**EXERCISE**
Return each line of the data below exactly, omitting any pictures.

**DATASET RECORDS**

▬▬▬▬▬▬▬▬▬▬

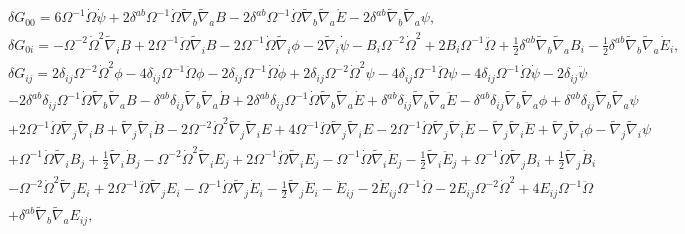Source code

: \documentclass[aps]{revtex4}
\begin{document}
\begin{eqnarray}
&&\delta G_{00}=6 \Omega^{-1} \dot{\Omega} \dot{\psi} + 2 \delta^{ab} \Omega^{-1} \dot{\Omega} \tilde{\nabla}_{b}\tilde{\nabla}_{a}B - 2 \delta^{ab} \Omega^{-1} \dot{\Omega} \tilde{\nabla}_{b}\tilde{\nabla}_{a}\dot{E} - 2 \delta^{ab} \tilde{\nabla}_{b}\tilde{\nabla}_{a}\psi,
\nonumber\\
&&\delta G_{0i}=- \Omega^{-2} \dot{\Omega}^2 \tilde{\nabla}_{i}B + 2 \Omega^{-1} \ddot{\Omega} \tilde{\nabla}_{i}B - 2 \Omega^{-1} \dot{\Omega} \tilde{\nabla}_{i}\phi - 2 \tilde{\nabla}_{i}\dot{\psi}
- B_{i} \Omega^{-2} \dot{\Omega}^2 + 2 B_{i} \Omega^{-1} \ddot{\Omega} + \tfrac{1}{2} \delta^{ab} \tilde{\nabla}_{b}\tilde{\nabla}_{a}B_{i} -  \tfrac{1}{2} \delta^{ab} \tilde{\nabla}_{b}\tilde{\nabla}_{a}\dot{E}_{i},
\nonumber\\
&&\delta G_{ij}=2 \delta_{ij} \Omega^{-2} \dot{\Omega}^2 \phi - 4 \delta_{ij} \Omega^{-1} \ddot{\Omega} \phi - 2 \delta_{ij} \Omega^{-1} \dot{\Omega} \dot{\phi} + 2 \delta_{ij} \Omega^{-2} \dot{\Omega}^2 \psi - 4 \delta_{ij} \Omega^{-1} \ddot{\Omega} \psi - 4 \delta_{ij} \Omega^{-1} \dot{\Omega} \dot{\psi} - 2 \delta_{ij} \ddot{\psi} 
\nonumber\\
&&- 2 \delta^{ab} \delta_{ij} \Omega^{-1} \dot{\Omega} \tilde{\nabla}_{b}\tilde{\nabla}_{a}B -  \delta^{ab} \delta_{ij} \tilde{\nabla}_{b}\tilde{\nabla}_{a}\dot{B} + 2 \delta^{ab} \delta_{ij} \Omega^{-1} \dot{\Omega} \tilde{\nabla}_{b}\tilde{\nabla}_{a}\dot{E} + \delta^{ab} \delta_{ij} \tilde{\nabla}_{b}\tilde{\nabla}_{a}\ddot{E} -  \delta^{ab} \delta_{ij} \tilde{\nabla}_{b}\tilde{\nabla}_{a}\phi + \delta^{ab} \delta_{ij} \tilde{\nabla}_{b}\tilde{\nabla}_{a}\psi 
\nonumber\\
&&+ 2 \Omega^{-1} \dot{\Omega} \tilde{\nabla}_{j}\tilde{\nabla}_{i}B + \tilde{\nabla}_{j}\tilde{\nabla}_{i}\dot{B} - 2 \Omega^{-2} \dot{\Omega}^2 \tilde{\nabla}_{j}\tilde{\nabla}_{i}E + 4 \Omega^{-1} \ddot{\Omega} \tilde{\nabla}_{j}\tilde{\nabla}_{i}E - 2 \Omega^{-1} \dot{\Omega} \tilde{\nabla}_{j}\tilde{\nabla}_{i}\dot{E} -  \tilde{\nabla}_{j}\tilde{\nabla}_{i}\ddot{E} + \tilde{\nabla}_{j}\tilde{\nabla}_{i}\phi -  \tilde{\nabla}_{j}\tilde{\nabla}_{i}\psi
\nonumber\\
&&+\Omega^{-1} \dot{\Omega} \tilde{\nabla}_{i}B_{j} + \tfrac{1}{2} \tilde{\nabla}_{i}\dot{B}_{j} -  \Omega^{-2} \dot{\Omega}^2 \tilde{\nabla}_{i}E_{j} + 2 \Omega^{-1} \ddot{\Omega} \tilde{\nabla}_{i}E_{j} -  \Omega^{-1} \dot{\Omega} \tilde{\nabla}_{i}\dot{E}_{j} -  \tfrac{1}{2} \tilde{\nabla}_{i}\ddot{E}_{j} + \Omega^{-1} \dot{\Omega} \tilde{\nabla}_{j}B_{i} + \tfrac{1}{2} \tilde{\nabla}_{j}\dot{B}_{i} 
\nonumber\\
&&-  \Omega^{-2} \dot{\Omega}^2 \tilde{\nabla}_{j}E_{i} 
+ 2 \Omega^{-1} \ddot{\Omega} \tilde{\nabla}_{j}E_{i} -  \Omega^{-1} \dot{\Omega} \tilde{\nabla}_{j}\dot{E}_{i} -  \tfrac{1}{2} \tilde{\nabla}_{j}\ddot{E}_{i}- \ddot{E}_{ij} - 2 \dot{E}_{ij} \Omega^{-1} \dot{\Omega} - 2 E_{ij} \Omega^{-2} \dot{\Omega}^2 + 4 E_{ij} \Omega^{-1} \ddot{\Omega} 
\nonumber\\
&&+ \delta^{ab} \tilde{\nabla}_{b}\tilde{\nabla}_{a}E_{ij},
\label{AP77}
\end{eqnarray}
\end{document}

▬▬▬▬▬▬▬▬▬▬

**ANSWER TO THE PROBLEM**
Source code

: \documentclass[aps]{revtex4}
\begin{document}
\begin{eqnarray}
&&\delta G_{00}=6 \Omega^{-1} \dot{\Omega} \dot{\psi} + 2 \delta^{ab} \Omega^{-1} \dot{\Omega} \tilde{\nabla}_{b}\tilde{\nabla}_{a}B - 2 \delta^{ab} \Omega^{-1} \dot{\Omega} \tilde{\nabla}_{b}\tilde{\nabla}_{a}\dot{E} - 2 \delta^{ab} \tilde{\nabla}_{b}\tilde{\nabla}_{a}\psi,
\nonumber\\
&&\delta G_{0i}=- \Omega^{-2} \dot{\Omega}^2 \tilde{\nabla}_{i}B + 2 \Omega^{-1} \ddot{\Omega} \tilde{\nabla}_{i}B - 2 \Omega^{-1} \dot{\Omega} \tilde{\nabla}_{i}\phi - 2 \tilde{\nabla}_{i}\dot{\psi}
- B_{i} \Omega^{-2} \dot{\Omega}^2 + 2 B_{i} \Omega^{-1} \ddot{\Omega} + \tfrac{1}{2} \delta^{ab} \tilde{\nabla}_{b}\tilde{\nabla}_{a}B_{i} -  \tfrac{1}{2} \delta^{ab} \tilde{\nabla}_{b}\tilde{\nabla}_{a}\dot{E}_{i},
\nonumber\\
&&\delta G_{ij}=2 \delta_{ij} \Omega^{-2} \dot{\Omega}^2 \phi - 4 \delta_{ij} \Omega^{-1} \ddot{\Omega} \phi - 2 \delta_{ij} \Omega^{-1} \dot{\Omega} \dot{\phi} + 2 \delta_{ij} \Omega^{-2} \dot{\Omega}^2 \psi - 4 \delta_{ij} \Omega^{-1} \ddot{\Omega} \psi - 4 \delta_{ij} \Omega^{-1} \dot{\Omega} \dot{\psi} - 2 \delta_{ij} \ddot{\psi} 
\nonumber\\
&&- 2 \delta^{ab} \delta_{ij} \Omega^{-1} \dot{\Omega} \tilde{\nabla}_{b}\tilde{\nabla}_{a}B -  \delta^{ab} \delta_{ij} \tilde{\nabla}_{b}\tilde{\nabla}_{a}\dot{B} + 2 \delta^{ab} \delta_{ij} \Omega^{-1} \dot{\Omega} \tilde{\nabla}_{b}\tilde{\nabla}_{a}\dot{E} + \delta^{ab} \delta_{ij} \tilde{\nabla}_{b}\tilde{\nabla}_{a}\ddot{E} -  \delta^{ab} \delta_{ij} \tilde{\nabla}_{b}\tilde{\nabla}_{a}\phi + \delta^{ab} \delta_{ij} \tilde{\nabla}_{b}\tilde{\nabla}_{a}\psi 
\nonumber\\
&&+ 2 \Omega^{-1} \dot{\Omega} \tilde{\nabla}_{j}\tilde{\nabla}_{i}B + \tilde{\nabla}_{j}\tilde{\nabla}_{i}\dot{B} - 2 \Omega^{-2} \dot{\Omega}^2 \tilde{\nabla}_{j}\tilde{\nabla}_{i}E + 4 \Omega^{-1} \ddot{\Omega} \tilde{\nabla}_{j}\tilde{\nabla}_{i}E - 2 \Omega^{-1} \dot{\Omega} \tilde{\nabla}_{j}\tilde{\nabla}_{i}\dot{E} -  \tilde{\nabla}_{j}\tilde{\nabla}_{i}\ddot{E} + \tilde{\nabla}_{j}\tilde{\nabla}_{i}\phi -  \tilde{\nabla}_{j}\tilde{\nabla}_{i}\psi
\nonumber\\
&&+\Omega^{-1} \dot{\Omega} \tilde{\nabla}_{i}B_{j} + \tfrac{1}{2} \tilde{\nabla}_{i}\dot{B}_{j} -  \Omega^{-2} \dot{\Omega}^2 \tilde{\nabla}_{i}E_{j} + 2 \Omega^{-1} \ddot{\Omega} \tilde{\nabla}_{i}E_{j} -  \Omega^{-1} \dot{\Omega} \tilde{\nabla}_{i}\dot{E}_{j} -  \tfrac{1}{2} \tilde{\nabla}_{i}\ddot{E}_{j} + \Omega^{-1} \dot{\Omega} \tilde{\nabla}_{j}B_{i} + \tfrac{1}{2} \tilde{\nabla}_{j}\dot{B}_{i} 
\nonumber\\
&&-  \Omega^{-2} \dot{\Omega}^2 \tilde{\nabla}_{j}E_{i} 
+ 2 \Omega^{-1} \ddot{\Omega} \tilde{\nabla}_{j}E_{i} -  \Omega^{-1} \dot{\Omega} \tilde{\nabla}_{j}\dot{E}_{i} -  \tfrac{1}{2} \tilde{\nabla}_{j}\ddot{E}_{i}- \ddot{E}_{ij} - 2 \dot{E}_{ij} \Omega^{-1} \dot{\Omega} - 2 E_{ij} \Omega^{-2} \dot{\Omega}^2 + 4 E_{ij} \Omega^{-1} \ddot{\Omega} 
\nonumber\\
&&+ \delta^{ab} \tilde{\nabla}_{b}\tilde{\nabla}_{a}E_{ij},
\label{AP77}
\end{eqnarray}
\end{document}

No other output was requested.